Mon avis sur Trésor national, de Sedef Ecer

Le récit fictif ou non de la mère par la fille, c’est presque un classique en littérature. Mais rares sont les textes qui réussissent l’exercice. Trésor national est l’un d’eux. Le personnage d’Hülya raconte Esra Zaman, actrice sulfureuse, Trésor national et mère. Dans ce texte à la plume claire, intime et maîtrisée, la narratrice retrace la vie de sa mère, à travers ses rôles, ses relations humaines et sa façon d’être mère. Tantôt incarnant le modèle turc au point d’être érigée en tant que fierté, tantôt défiant la bienséance, en jouant nue dans un film.

Mais Esra Zaman, c’est aussi celle qui a aimé un homme qui voulait tout montrer pour sauver, et un autre, aux mains sales.

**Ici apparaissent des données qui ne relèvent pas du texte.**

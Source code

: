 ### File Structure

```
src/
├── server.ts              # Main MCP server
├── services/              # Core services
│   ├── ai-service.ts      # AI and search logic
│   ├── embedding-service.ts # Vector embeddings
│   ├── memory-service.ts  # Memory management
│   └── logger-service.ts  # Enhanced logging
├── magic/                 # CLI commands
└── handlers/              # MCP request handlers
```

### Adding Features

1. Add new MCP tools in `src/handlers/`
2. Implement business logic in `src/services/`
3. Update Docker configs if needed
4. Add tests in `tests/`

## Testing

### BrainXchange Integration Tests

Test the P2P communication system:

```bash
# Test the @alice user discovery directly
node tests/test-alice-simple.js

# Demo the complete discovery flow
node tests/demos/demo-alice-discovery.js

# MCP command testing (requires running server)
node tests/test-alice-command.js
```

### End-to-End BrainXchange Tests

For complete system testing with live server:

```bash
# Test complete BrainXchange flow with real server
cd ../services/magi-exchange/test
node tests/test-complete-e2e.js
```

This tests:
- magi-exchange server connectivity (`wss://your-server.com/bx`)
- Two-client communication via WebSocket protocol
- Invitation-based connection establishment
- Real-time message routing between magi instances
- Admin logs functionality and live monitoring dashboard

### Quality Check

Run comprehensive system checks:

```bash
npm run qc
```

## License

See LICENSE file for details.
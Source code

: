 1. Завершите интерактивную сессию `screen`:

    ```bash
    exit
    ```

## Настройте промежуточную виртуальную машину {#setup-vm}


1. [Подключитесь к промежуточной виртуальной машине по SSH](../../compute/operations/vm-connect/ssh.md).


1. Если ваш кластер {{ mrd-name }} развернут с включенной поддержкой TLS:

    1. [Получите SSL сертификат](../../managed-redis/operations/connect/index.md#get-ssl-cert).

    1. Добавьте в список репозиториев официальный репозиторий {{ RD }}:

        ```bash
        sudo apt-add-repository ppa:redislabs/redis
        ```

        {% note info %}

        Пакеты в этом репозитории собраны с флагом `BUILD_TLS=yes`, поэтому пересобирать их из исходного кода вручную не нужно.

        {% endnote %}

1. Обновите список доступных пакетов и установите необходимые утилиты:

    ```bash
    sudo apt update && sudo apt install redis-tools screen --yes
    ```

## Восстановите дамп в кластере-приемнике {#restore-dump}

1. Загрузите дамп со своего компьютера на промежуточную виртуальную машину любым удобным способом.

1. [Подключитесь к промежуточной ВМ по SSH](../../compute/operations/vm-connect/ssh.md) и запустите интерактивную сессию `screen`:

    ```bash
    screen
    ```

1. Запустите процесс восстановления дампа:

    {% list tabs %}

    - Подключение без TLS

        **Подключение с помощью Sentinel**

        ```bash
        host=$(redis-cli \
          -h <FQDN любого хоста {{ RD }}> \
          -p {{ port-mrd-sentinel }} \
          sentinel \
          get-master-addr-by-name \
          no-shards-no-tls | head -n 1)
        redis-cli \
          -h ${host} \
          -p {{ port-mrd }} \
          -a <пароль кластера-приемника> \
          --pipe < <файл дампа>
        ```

Cette dualité est à l’image de la Turquie, tiraillée entre islamo-nationalisme et gauche progressiste. Si l’on devine le contexte politique au fil de la carrière de l’actrice, nous n’en avons pas tous les détails. Les événements, marqués dans le temps, s’effacent devant le personnage principal qui endosse le rôle de miroir de ses citoyens : engagés et tiraillés. Une belle réussite.